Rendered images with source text
────────────────────

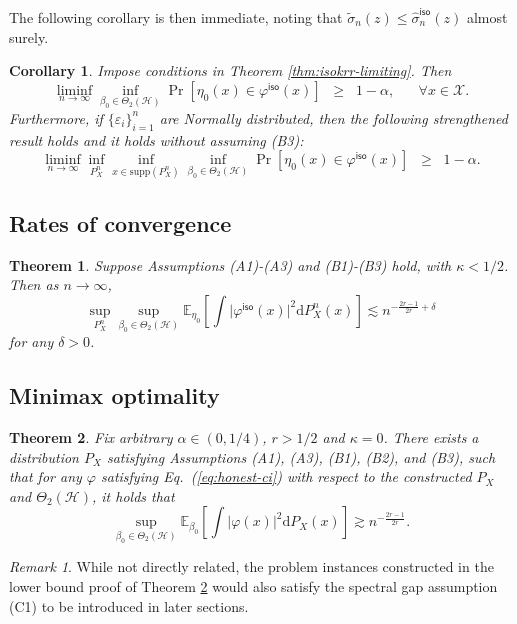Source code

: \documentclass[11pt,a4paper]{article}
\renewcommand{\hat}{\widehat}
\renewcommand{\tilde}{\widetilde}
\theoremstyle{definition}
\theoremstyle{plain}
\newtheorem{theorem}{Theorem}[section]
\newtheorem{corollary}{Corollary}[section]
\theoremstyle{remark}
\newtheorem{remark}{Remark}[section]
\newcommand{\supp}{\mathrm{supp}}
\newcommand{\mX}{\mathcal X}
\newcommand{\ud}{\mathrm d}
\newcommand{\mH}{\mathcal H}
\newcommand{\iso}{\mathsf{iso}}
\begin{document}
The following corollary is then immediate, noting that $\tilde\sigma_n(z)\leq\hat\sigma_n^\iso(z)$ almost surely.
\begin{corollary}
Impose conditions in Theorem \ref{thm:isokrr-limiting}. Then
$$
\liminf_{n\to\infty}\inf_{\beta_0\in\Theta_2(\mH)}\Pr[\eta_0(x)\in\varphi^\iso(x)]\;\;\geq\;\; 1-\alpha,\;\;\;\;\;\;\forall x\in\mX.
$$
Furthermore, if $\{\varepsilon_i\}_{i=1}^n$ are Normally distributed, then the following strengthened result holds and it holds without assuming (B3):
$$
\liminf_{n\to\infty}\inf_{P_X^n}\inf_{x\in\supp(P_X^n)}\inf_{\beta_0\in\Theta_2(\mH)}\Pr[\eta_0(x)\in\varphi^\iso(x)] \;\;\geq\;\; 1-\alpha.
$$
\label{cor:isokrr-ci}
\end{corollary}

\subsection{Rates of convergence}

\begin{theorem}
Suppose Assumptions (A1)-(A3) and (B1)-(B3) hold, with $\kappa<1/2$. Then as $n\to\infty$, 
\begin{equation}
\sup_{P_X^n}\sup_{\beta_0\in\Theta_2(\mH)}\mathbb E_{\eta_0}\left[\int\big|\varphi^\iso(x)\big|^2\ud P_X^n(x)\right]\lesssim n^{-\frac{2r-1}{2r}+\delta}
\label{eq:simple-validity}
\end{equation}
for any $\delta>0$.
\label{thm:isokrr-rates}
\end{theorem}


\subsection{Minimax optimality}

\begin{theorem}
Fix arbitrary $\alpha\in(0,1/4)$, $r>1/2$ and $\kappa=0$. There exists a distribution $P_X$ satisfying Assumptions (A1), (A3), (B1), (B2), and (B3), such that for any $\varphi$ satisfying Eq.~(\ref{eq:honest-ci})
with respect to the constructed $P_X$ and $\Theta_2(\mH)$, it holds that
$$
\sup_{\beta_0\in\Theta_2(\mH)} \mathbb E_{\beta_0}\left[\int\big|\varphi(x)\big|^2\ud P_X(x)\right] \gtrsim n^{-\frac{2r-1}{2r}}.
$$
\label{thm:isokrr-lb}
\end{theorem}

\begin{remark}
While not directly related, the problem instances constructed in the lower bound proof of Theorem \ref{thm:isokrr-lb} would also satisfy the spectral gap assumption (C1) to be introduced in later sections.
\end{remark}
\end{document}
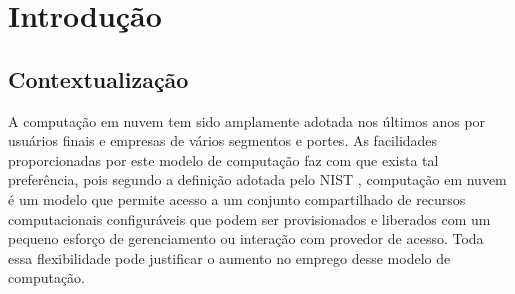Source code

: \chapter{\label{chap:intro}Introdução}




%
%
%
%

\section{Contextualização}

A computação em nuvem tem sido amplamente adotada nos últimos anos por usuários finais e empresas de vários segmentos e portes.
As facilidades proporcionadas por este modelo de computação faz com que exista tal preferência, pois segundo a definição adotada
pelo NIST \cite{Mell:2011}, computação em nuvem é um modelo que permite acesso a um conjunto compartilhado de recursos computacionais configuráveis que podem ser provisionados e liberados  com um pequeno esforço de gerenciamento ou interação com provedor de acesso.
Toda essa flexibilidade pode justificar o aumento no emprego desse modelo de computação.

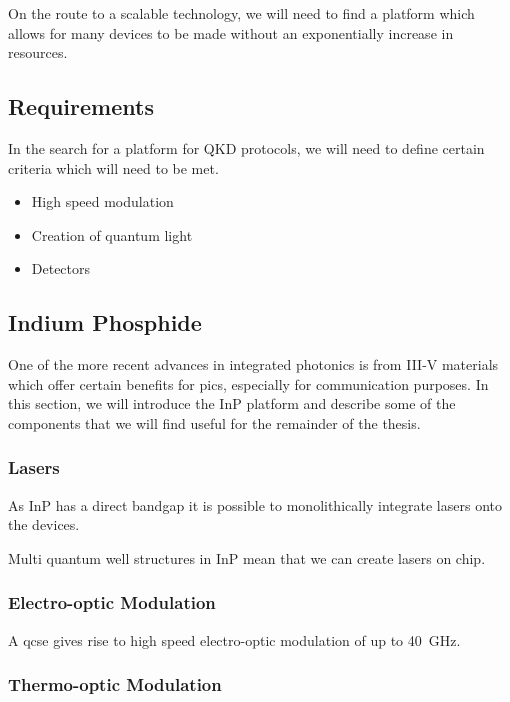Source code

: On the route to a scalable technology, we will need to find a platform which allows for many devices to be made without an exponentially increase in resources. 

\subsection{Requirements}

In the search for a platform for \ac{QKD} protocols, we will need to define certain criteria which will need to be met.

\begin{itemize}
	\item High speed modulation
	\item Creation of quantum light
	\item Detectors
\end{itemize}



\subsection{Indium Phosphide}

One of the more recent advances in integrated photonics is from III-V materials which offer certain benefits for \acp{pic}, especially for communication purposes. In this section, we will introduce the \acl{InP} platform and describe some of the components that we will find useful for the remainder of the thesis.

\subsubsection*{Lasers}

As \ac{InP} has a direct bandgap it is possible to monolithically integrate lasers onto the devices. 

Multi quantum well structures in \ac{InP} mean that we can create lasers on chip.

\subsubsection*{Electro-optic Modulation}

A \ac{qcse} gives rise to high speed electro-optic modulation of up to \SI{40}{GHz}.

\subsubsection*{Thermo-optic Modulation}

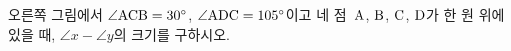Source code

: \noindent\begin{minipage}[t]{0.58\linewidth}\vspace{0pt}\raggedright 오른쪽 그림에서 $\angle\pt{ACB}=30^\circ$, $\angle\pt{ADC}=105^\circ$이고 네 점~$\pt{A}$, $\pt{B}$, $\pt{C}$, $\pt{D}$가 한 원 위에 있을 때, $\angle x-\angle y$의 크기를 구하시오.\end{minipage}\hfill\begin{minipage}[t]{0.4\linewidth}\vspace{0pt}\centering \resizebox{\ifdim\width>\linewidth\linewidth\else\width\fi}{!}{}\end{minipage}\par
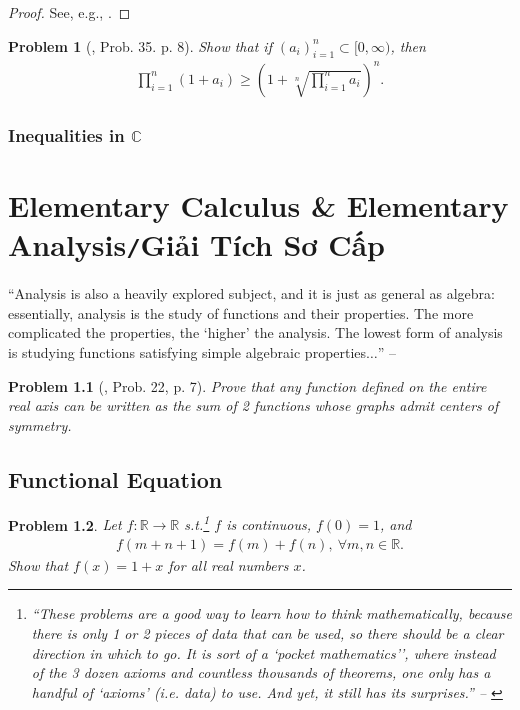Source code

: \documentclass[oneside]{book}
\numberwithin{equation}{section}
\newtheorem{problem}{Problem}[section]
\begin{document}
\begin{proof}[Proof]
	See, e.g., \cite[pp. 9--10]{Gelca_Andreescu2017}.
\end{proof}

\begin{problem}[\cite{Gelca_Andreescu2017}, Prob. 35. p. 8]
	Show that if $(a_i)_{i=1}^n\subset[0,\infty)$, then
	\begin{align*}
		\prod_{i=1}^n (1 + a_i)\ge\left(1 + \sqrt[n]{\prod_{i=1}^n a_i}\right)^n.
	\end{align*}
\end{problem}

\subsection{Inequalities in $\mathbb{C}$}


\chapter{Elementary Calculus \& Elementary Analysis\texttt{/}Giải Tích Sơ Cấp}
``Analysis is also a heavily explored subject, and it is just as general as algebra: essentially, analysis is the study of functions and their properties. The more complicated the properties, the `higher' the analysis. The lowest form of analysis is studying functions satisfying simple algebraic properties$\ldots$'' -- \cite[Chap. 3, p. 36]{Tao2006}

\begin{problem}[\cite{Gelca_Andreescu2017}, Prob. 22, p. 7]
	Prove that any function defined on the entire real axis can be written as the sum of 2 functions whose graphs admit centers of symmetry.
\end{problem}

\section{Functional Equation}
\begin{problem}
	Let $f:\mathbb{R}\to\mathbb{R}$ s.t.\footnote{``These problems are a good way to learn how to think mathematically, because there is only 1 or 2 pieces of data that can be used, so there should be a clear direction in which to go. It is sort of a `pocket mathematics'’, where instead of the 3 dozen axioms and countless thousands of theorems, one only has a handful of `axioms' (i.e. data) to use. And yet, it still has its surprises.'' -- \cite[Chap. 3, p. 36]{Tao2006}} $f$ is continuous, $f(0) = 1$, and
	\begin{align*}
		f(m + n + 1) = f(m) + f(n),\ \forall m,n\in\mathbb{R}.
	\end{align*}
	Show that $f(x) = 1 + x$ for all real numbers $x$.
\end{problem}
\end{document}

────────────────────

### PROBLEM REQUIREMENTS
The exercise is to copy out every line above that has the word "delta" in it.

### OUTPUT OF THE TASK
\sup_{P_X^n}\sup_{\beta_0\in\Theta_2(\mH)}\mathbb E_{\eta_0}\left[\int\big|\varphi^\iso(x)\big|^2\ud P_X^n(x)\right]\lesssim n^{-\frac{2r-1}{2r}+\delta}
for any $\delta>0$.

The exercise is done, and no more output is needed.